DATA SUPPLIED section start
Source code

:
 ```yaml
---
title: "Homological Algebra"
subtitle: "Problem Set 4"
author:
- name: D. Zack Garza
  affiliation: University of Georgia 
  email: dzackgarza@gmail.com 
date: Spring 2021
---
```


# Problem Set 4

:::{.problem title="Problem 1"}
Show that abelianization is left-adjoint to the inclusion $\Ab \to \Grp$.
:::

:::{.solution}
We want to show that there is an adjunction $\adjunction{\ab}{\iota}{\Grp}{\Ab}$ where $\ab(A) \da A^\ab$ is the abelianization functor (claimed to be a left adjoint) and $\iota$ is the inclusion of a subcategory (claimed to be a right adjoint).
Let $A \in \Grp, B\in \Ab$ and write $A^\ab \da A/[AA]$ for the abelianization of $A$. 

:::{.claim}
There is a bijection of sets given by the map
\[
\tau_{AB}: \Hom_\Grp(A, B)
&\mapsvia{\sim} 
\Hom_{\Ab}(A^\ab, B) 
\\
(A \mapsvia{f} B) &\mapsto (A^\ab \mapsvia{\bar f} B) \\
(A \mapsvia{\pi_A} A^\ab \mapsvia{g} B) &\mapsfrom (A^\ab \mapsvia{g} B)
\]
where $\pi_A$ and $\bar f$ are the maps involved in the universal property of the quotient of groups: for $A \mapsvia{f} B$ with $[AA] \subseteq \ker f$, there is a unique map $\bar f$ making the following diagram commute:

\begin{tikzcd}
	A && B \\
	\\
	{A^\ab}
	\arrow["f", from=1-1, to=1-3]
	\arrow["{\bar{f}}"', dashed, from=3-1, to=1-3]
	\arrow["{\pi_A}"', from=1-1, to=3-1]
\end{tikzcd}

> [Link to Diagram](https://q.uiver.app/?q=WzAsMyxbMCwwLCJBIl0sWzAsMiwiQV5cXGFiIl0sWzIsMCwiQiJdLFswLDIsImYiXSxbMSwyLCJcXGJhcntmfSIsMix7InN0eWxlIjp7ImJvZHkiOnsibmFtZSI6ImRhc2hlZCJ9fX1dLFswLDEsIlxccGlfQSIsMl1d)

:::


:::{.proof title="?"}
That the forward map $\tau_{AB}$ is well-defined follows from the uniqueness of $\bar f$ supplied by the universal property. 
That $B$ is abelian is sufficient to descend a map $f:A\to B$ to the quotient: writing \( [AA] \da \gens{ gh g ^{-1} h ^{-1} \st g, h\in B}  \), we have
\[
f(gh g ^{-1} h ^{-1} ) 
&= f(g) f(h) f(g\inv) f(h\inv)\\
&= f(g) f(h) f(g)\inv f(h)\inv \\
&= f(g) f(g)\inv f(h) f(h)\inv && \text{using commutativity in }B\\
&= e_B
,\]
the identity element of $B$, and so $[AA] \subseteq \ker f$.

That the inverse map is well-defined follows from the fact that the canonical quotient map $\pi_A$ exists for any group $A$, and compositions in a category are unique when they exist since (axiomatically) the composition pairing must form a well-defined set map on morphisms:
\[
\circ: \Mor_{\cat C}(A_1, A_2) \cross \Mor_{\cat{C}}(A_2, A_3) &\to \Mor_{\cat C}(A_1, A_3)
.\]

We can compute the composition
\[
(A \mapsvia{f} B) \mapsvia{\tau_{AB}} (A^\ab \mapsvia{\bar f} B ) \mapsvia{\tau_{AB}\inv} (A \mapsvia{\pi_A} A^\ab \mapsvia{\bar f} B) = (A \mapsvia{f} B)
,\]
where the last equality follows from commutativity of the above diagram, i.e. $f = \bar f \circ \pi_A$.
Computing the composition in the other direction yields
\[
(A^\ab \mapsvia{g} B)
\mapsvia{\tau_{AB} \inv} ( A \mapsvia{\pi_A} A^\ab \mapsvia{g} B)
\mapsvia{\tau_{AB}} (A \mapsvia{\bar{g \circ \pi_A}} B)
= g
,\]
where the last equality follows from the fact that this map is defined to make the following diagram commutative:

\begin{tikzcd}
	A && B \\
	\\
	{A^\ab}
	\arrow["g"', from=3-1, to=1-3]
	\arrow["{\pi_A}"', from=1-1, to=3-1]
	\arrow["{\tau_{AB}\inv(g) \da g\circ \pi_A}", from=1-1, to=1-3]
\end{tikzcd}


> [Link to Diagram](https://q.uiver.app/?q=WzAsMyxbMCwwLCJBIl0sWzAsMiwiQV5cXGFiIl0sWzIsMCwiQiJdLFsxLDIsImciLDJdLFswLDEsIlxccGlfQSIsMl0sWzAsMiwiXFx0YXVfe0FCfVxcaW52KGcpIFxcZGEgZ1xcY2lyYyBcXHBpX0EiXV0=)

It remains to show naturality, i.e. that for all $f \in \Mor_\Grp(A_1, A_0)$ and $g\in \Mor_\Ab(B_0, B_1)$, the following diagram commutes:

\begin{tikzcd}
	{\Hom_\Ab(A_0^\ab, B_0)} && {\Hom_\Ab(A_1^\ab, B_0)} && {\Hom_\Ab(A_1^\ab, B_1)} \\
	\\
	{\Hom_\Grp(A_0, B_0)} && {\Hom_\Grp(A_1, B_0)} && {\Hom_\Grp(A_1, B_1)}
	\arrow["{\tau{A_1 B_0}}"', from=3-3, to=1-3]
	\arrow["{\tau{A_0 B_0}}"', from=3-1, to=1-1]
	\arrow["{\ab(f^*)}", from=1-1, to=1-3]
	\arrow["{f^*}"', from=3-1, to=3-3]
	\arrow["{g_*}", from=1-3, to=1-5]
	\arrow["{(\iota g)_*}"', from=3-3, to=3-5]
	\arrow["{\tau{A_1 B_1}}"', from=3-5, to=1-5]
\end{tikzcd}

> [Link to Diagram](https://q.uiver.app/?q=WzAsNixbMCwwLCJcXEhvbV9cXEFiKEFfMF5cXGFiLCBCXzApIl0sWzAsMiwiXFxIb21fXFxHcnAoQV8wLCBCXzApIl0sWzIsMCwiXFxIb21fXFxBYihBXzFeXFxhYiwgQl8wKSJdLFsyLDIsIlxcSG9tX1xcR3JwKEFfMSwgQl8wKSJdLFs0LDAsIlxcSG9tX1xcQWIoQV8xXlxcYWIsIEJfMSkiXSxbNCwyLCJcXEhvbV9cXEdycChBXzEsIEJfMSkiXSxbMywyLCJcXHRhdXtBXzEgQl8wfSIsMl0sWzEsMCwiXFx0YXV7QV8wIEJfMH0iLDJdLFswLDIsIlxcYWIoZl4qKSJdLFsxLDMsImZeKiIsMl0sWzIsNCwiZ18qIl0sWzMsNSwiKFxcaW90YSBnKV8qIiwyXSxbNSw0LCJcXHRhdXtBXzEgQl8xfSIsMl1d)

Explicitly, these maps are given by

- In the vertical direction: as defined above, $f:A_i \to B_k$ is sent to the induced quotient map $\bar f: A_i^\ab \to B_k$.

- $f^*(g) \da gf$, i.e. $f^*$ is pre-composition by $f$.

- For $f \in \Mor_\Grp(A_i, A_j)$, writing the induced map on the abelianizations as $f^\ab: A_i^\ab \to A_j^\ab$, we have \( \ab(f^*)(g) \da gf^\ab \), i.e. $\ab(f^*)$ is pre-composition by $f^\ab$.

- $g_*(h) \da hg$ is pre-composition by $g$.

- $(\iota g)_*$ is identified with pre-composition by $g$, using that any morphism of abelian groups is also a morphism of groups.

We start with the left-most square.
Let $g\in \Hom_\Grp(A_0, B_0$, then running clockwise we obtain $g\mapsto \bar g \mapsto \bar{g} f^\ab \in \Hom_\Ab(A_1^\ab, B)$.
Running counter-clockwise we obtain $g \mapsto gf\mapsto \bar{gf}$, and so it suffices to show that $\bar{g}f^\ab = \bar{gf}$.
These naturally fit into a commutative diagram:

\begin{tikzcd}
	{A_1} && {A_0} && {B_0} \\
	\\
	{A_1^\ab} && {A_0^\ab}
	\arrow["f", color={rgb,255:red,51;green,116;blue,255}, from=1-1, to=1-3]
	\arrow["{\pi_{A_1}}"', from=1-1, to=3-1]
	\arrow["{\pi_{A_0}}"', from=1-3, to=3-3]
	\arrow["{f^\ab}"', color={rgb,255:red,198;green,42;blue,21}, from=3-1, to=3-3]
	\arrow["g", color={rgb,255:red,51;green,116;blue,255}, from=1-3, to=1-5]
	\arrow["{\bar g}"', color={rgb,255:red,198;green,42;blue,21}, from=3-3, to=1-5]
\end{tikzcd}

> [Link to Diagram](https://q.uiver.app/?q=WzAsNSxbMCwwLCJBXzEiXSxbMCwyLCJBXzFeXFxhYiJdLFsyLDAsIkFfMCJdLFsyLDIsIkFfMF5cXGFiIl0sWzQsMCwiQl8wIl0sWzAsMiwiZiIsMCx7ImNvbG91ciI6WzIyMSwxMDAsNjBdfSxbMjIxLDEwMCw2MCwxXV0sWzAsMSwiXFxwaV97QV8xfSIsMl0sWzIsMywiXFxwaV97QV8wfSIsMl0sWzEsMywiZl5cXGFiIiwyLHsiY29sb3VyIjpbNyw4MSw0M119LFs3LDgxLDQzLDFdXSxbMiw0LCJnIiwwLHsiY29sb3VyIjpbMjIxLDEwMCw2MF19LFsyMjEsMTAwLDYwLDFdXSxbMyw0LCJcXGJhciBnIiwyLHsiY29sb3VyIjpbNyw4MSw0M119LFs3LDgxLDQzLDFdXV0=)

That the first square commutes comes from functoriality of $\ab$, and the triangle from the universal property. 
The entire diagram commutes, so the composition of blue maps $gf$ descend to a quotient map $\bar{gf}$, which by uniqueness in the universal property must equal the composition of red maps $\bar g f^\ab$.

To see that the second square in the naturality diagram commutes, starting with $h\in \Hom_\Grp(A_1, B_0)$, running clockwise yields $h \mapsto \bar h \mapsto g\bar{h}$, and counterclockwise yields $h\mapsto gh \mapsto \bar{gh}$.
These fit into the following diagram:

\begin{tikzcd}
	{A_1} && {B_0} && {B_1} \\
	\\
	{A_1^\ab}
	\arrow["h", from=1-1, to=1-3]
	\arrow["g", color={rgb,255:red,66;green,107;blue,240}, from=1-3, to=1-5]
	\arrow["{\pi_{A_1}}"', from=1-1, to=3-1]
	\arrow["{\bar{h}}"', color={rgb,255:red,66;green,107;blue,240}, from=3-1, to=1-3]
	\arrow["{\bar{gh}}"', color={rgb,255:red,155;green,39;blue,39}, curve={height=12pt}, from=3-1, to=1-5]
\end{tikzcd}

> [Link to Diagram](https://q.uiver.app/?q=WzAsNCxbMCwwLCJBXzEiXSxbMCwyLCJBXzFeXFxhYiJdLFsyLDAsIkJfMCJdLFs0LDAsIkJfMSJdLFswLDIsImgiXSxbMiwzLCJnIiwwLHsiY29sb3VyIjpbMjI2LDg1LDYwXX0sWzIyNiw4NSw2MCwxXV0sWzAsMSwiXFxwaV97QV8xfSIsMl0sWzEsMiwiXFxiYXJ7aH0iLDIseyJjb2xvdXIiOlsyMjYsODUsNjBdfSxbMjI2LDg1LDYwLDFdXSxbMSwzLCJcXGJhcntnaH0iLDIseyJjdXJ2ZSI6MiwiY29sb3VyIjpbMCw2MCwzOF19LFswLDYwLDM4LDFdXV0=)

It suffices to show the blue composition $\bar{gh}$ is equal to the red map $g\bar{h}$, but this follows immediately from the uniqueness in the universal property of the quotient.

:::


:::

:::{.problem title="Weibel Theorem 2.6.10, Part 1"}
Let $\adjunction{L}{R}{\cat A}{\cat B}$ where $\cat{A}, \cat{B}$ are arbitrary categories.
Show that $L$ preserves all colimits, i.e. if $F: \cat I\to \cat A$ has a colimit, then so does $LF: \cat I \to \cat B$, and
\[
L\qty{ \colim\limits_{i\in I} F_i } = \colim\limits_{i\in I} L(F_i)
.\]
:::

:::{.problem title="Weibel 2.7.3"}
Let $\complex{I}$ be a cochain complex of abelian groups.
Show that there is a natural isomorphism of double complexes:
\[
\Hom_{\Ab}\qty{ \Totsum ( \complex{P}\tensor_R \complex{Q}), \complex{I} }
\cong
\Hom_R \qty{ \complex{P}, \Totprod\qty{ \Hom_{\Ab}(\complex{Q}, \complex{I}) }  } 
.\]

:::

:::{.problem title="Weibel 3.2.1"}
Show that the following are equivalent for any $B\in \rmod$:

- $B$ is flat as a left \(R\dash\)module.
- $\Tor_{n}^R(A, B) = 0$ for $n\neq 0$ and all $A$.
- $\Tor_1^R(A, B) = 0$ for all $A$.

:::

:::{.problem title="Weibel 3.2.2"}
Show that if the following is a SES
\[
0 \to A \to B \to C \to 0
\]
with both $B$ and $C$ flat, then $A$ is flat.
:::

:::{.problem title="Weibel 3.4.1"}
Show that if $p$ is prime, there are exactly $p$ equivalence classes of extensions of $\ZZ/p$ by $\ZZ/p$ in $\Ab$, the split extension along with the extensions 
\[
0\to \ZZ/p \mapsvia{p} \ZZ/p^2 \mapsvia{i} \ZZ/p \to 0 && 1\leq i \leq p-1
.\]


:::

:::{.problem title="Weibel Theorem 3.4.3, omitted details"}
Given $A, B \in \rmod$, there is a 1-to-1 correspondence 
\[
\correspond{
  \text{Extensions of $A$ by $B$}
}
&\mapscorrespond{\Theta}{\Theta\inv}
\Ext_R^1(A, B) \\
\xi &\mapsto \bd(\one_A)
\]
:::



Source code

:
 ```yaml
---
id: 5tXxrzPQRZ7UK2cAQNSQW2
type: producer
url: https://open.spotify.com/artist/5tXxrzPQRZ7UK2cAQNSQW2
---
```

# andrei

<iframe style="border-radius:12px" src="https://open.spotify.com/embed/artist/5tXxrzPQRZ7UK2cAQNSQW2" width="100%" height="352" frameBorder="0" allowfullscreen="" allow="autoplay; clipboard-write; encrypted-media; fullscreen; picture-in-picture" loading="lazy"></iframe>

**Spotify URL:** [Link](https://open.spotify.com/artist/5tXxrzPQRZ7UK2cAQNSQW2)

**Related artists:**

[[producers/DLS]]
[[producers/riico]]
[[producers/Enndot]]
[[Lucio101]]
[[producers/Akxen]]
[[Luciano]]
DATA SUPPLIED section end
ACTIVITY: Apply a filter for "equality" to the data above, then copy each line that matches.

TASK RESULT:
where the last equality follows from commutativity of the above diagram, i.e. $f = \bar f \circ \pi_A$.
where the last equality follows from the fact that this map is defined to make the following diagram commutative:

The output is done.